Statistical Analysis. Statistical significance was calculated using McNemar’s chi-squared test (two-sided) for sensitivity comparison. Probability (p) values of less than 0.05 were considered statistically significant. Calculations and graphics were performed using Prism software (Version 6.05; GraphPad, La Jolla, CA, USA).
3. Results
3.1. Study Population
We included 107 patients in whom a prosthetic implant was removed. No patients were excluded due to obvious contaminations of the implant. AF was diagnosed in 71 cases (66%) and PJI in 36 cases (34%). Two thirds of patients with PJI (67%) received antimicrobials within 14 days prior sampling. The results summary is shown in Figure 1.

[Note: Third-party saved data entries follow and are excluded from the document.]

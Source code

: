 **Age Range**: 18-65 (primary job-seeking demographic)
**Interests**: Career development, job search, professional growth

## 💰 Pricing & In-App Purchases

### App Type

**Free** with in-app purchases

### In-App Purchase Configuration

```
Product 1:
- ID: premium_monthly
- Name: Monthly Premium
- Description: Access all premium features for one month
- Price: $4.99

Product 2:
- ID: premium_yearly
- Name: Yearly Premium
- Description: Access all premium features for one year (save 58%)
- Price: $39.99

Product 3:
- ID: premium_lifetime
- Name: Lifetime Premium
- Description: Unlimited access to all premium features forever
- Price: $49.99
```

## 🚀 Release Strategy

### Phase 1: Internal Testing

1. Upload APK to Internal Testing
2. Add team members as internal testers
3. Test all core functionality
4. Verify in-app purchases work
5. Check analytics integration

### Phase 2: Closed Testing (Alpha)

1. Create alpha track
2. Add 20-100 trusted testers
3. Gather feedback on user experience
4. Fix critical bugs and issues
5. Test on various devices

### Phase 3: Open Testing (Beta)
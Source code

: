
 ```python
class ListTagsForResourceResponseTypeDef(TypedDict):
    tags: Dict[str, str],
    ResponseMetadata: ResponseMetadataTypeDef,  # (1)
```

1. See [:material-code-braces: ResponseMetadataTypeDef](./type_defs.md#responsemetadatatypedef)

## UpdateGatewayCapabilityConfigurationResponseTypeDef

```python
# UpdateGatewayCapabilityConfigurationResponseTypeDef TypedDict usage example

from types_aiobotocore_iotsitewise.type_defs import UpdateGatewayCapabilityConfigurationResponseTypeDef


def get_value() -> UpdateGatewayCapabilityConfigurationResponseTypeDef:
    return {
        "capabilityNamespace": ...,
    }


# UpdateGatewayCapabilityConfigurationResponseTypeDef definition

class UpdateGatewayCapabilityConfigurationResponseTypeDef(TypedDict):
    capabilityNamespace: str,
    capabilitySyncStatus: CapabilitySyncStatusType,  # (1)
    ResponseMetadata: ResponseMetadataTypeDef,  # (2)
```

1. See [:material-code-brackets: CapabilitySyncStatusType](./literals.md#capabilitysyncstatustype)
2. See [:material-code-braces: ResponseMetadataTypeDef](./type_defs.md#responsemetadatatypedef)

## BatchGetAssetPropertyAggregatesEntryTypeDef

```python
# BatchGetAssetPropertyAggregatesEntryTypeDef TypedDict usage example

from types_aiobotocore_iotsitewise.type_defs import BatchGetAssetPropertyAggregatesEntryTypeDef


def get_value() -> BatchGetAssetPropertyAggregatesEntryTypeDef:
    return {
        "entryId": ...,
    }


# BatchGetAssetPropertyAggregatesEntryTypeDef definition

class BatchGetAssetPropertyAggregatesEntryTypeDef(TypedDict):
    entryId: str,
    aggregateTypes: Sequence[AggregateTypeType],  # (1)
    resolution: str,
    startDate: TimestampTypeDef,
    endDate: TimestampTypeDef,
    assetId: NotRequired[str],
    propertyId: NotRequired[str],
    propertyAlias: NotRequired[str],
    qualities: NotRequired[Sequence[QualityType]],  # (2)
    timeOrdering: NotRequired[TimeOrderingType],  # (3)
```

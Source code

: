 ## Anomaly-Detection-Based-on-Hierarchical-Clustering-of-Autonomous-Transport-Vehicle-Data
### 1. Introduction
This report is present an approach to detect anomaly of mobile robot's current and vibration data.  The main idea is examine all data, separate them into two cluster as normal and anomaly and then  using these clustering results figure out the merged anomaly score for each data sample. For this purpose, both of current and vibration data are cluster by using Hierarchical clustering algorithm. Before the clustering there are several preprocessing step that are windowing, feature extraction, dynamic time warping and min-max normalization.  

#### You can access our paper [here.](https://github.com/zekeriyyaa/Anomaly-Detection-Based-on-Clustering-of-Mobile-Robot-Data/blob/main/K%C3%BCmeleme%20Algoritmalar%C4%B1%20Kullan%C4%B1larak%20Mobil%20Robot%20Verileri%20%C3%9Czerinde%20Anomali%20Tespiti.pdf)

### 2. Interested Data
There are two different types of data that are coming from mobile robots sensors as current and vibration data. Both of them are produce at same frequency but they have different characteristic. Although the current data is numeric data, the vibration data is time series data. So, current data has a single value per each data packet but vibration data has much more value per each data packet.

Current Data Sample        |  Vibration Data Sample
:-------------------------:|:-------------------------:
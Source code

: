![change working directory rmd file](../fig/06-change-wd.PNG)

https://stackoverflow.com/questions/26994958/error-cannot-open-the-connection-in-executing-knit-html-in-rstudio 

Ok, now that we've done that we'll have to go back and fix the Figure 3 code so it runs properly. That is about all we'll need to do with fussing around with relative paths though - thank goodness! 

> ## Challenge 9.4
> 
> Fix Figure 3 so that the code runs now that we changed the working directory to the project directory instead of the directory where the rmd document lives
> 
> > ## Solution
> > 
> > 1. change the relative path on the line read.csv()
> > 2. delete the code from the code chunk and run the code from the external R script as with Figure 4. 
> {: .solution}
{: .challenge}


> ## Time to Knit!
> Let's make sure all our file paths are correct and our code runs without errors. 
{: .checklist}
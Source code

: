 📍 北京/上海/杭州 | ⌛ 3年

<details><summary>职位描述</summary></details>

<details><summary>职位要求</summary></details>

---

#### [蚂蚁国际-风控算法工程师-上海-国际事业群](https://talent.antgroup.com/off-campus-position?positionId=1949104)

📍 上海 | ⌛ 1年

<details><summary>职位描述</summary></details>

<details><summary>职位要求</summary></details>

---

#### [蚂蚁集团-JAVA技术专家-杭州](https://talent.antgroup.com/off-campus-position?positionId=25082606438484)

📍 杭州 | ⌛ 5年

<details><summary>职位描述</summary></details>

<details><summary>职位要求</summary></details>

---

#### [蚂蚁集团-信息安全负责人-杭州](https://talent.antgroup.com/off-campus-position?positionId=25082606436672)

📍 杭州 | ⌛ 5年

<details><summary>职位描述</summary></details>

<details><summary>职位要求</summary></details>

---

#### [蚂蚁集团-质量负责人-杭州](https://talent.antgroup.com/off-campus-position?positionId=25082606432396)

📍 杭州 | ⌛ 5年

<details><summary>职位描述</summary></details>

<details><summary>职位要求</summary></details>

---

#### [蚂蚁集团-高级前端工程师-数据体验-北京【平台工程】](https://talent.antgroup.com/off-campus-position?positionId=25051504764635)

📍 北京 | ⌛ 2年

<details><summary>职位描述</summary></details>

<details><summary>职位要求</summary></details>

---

3.2. MALDI-TOF MS Identification
A total of 36 PJI were analyzed. Table 1 shows the microbiological findings in these infection cases.
Table 1.
Characteristics | Periprosthetic Tissue Culture | Conventional Sonication Fluid Culture | MALDI-TOF of Sonication Fluid Inoculated in Blood Culture Bottles |
---|---|---|---|
No. of detected PJI | |||
Monomicrobial | 17 (47%) | 21 (58%) | 25 (69%) |
Polymicrobial | 2 (6%) a | 2 (6%) a | 0 (0%) |
Negative culture | 17 (47%) | 13 (36%) | 11 (31%) |
Total No. of microorganisms isolated | 21 | 25 | 25 |
Gram-positive bacteria | 15 (71%) | 20 (80%) | 22 (88%) |
Coagulase negative staphylococci | 8 | 13 | 16 |
S. aureus | 5 | 5 | 5 |
Enterococcus spp. | 1 | 1 | 0 |
Corynebacterium spp. | 1 | 1 | 1 |
Gram-negative bacteria | 3 (14%) | 3 (12%) | 2 (8%) |
Escherichia spp. | 2 | 2 | 1 |
Enterobacter spp. | 1 | 1 | 1 |
Anaerobes | 2 (10%) | 2 (8%) | 1 (4%) |
C. acnes | 2 | 2 | 1 |
Yeasts | 1 (5%) | 0 (0%) | 0 (0%) |
Candida spp. | 1 | 0 | 0 |
a S. epidermidis + S. caprae; E. cloacae + E. hermannii.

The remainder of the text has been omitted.